Anyone read the book A Million Little Pieces? There is a part in the book where the alcoholic/drug addicts states he's transcended his fury and has reached a state of calm. A state of absolute peace without fear or doubt. He refuses to believe it is god and doesn't care what it is, he just acknowledges its greater than him. Is that what it's like to surrender? Tranquility and peace without fear?
Yeah I read that one. I liked it alright and didn't really care for the media hub-bub around it. It was as good a fiction after the smoke cleared as it was a non fiction before.

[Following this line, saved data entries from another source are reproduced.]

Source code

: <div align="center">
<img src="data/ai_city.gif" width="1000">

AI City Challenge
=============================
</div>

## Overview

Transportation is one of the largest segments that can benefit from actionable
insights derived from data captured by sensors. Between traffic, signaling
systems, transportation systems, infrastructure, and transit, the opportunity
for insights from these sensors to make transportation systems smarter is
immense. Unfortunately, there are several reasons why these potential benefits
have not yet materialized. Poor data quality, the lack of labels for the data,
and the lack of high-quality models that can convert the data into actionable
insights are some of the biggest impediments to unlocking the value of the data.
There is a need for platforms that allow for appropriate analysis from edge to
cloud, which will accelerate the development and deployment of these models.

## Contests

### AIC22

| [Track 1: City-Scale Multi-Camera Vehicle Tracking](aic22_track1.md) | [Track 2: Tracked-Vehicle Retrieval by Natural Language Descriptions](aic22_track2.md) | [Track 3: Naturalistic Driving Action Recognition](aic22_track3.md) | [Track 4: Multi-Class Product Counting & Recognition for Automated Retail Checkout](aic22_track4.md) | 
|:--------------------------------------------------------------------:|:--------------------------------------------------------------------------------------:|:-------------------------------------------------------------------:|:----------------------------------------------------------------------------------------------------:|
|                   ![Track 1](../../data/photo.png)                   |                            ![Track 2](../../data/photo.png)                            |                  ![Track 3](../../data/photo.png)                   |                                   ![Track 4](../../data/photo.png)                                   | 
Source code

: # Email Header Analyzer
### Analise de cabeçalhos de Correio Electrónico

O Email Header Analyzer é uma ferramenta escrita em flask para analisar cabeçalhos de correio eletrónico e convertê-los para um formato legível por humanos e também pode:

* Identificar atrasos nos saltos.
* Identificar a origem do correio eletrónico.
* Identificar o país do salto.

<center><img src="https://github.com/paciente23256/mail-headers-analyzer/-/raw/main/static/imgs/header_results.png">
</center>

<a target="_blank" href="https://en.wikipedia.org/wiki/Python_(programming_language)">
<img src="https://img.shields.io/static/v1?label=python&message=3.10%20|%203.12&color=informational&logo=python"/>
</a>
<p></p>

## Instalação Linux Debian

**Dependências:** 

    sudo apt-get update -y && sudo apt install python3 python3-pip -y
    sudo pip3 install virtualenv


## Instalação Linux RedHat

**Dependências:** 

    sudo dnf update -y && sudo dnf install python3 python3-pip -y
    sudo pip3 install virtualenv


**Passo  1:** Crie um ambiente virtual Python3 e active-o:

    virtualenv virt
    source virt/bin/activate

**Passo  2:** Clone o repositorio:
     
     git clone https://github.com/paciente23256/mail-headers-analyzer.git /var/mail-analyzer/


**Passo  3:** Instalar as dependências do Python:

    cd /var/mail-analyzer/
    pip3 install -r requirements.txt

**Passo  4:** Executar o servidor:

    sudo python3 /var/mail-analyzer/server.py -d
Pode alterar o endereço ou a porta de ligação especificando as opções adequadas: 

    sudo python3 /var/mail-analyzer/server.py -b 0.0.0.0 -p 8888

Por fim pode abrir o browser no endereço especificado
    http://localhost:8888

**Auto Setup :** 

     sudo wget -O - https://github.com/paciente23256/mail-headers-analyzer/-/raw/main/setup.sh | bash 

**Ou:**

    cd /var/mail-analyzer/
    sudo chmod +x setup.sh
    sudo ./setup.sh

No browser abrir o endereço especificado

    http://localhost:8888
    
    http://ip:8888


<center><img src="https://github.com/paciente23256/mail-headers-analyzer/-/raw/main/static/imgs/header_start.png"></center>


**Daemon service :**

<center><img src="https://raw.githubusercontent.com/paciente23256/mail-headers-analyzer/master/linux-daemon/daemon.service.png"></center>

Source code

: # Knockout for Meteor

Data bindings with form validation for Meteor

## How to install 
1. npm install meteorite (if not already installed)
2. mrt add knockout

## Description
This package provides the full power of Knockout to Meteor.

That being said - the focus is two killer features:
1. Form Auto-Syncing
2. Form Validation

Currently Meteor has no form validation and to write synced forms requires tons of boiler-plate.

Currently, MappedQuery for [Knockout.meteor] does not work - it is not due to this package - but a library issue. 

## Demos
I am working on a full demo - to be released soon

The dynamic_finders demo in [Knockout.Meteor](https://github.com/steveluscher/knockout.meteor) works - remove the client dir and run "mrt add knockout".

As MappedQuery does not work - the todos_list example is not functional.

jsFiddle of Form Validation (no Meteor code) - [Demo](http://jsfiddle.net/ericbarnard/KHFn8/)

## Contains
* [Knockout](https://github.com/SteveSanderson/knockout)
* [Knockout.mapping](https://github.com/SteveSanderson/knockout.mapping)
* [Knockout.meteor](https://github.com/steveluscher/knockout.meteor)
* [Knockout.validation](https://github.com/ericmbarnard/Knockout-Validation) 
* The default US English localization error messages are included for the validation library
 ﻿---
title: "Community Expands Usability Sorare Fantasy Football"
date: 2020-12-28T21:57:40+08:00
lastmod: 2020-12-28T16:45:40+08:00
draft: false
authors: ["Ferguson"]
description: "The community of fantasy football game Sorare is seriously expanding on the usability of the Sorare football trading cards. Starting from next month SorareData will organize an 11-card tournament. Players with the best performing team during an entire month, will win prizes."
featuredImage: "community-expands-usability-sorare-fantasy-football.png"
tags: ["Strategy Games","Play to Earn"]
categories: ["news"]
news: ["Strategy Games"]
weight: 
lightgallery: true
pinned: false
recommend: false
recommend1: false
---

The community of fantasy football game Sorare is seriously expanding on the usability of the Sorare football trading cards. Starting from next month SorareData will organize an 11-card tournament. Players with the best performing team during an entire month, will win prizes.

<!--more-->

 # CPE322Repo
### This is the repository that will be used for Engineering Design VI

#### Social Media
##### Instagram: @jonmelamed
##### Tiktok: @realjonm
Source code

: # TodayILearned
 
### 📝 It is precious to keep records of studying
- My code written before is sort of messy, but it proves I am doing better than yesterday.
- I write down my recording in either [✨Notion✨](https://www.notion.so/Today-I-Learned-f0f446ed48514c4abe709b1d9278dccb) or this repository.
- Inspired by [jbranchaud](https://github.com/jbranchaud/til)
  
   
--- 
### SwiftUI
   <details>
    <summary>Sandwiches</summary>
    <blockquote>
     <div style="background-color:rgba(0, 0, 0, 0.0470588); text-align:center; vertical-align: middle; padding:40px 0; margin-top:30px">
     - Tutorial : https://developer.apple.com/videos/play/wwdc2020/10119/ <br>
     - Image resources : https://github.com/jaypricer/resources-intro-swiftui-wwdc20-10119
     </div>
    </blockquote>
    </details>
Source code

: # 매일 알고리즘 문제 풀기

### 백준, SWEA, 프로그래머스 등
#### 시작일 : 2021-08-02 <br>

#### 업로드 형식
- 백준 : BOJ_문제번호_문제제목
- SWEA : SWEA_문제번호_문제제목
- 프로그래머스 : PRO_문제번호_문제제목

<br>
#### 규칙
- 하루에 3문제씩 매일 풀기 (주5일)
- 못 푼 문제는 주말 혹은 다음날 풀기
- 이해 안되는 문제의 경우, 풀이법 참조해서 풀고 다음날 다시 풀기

I find that since I've been getting sober (well actually well before I was actually getting sober- since I started considering it) I find the familiarity of that type of book a little bit comforting. A couple other books dealing with the authors alcoholism (or I guess dealing with alcoholism either as the subject or as a constant theme within the story) that I liked were Dry by Augusten Burroughs, A drinking life by Pete Hamill, Angelas Ashes by Frank McCourt (deals with this dad's alcohlism and then Tis and Teacher man a bit with his own), Drinking- a Love Story by Caroline knapp.
I find now that these themes jump out at me from the most innocuous places where they maybe didn't so much before, and I think I glean a little insight with each instance. Off Magazine Street by Ronald Everett Capps was a good one (made into the movie "Love Song for Bobby Long" but in my opinion much better and more realistic than the movie. In the movie everyone was "perfectly pretty".) A River Runs Through it also deals with some familiar issues (for me.)
On page 26, paragraph 3 of the book twelve steps and twelve traditions there is an explanation that deals a bit with this.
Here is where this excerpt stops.